Following a series of restrictions imposed by the Taliban, the number of women in Kabul’s recreation areas and parks, whether accompanied by friends, colleagues, or family members, has decreased significantly.

Among the other restrictions are the segregation of recreation areas for men and women, as well as the allocation of specific days for men and women.

Under the previous administration, the Bagh-e-Babur recreation area saw a large number of male and female visitors every day, but it is now nearly empty. It has also been divided into two sections, one for men and one for women.

An employee of the park said on condition of anonymity that the number of visitors, especially women, has been reduced due to economic problems and Taliban restrictions.

He said that dozens of families used to visit the area in the past, but the number has reduced to just 5 to 10 families a day right now.

In two other recreation areas, including the Kabul Zoo, the number of visitors is the same as in other places.

A Kabul resident who visited the Zazai park in the southern parts of Kabul said that the area was closed at 8 pm but was previously open until midnight.

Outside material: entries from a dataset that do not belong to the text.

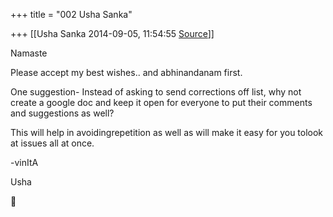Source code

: +++
title = "002 Usha Sanka"

+++
[[Usha Sanka	2014-09-05, 11:54:55 [Source](https://groups.google.com/g/samskrita/c/oKLWbMGNDiw)]]



Namaste

Please accept my best wishes.. and abhinandanam first.

One suggestion- Instead of asking to send corrections off list, why not create a google doc and keep it open for everyone to put their comments and suggestions as well?

This will help in avoidingrepetition as well as will make it easy for you tolook at issues all at once.

-vinItA

Usha



The all-female Shahr Ara recreation area in Kabul, where women ran dozens of shops and businesses, has been closed over the last year. Part of the place has been allocated for a tailoring workshop for women, where a small number of female students are learning tailoring and religious subjects.

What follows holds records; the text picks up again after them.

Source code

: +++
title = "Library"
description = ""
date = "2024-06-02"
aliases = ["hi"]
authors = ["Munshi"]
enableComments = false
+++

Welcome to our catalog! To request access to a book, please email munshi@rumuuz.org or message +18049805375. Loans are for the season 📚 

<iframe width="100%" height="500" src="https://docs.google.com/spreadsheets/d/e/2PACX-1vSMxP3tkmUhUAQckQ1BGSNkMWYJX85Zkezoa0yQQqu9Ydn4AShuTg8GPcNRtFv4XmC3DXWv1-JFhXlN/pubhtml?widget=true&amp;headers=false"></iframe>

Moreover, big recreation areas like Qargha Lake, Paghman, and Shakardara in the eastern and northern parts of Kabul have been separated for male and female visitors.

In a letter, the Taliban’s vice and virtue office has also asked its members to make sure they are unarmed and without uniforms when visiting these places.

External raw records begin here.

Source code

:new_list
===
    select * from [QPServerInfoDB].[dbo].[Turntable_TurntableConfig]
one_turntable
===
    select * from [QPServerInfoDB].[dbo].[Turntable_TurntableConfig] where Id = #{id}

Bowling clubs in Kabul were once popular gathering places for families, men and women, but these establishments now have a small number of visitors.

A women’s rights activist said that the Taliban is focusing on imposing restrictions on women’s presence in society instead of concentrating on economic projects and boosting the job market for the people as poverty is massively on the rise.

“The Taliban has been the main hub for promoting violence and oppression… Family, recreational places, going to parties and for fun are against the ideology of the Taliban,” said Monisa, an activist.

The restrictions imposed by the Taliban are not confined to Kabul. A bunch of new restrictions has been imposed on women’s presence at the Blue Mosque in Mazar-e-Sharif city in northern Balkh province, where the historical and religious site is located, something that has not happened before in the country.

Based on a new rule imposed by the Taliban, women will be allowed to visit the Blue Mosque once a week while they have been banned from visiting the shrine on other days of the week.

Another requirement is full body coverage or wearing a burqa; otherwise, women will not be allowed to enter the Blue Mosque, according to women.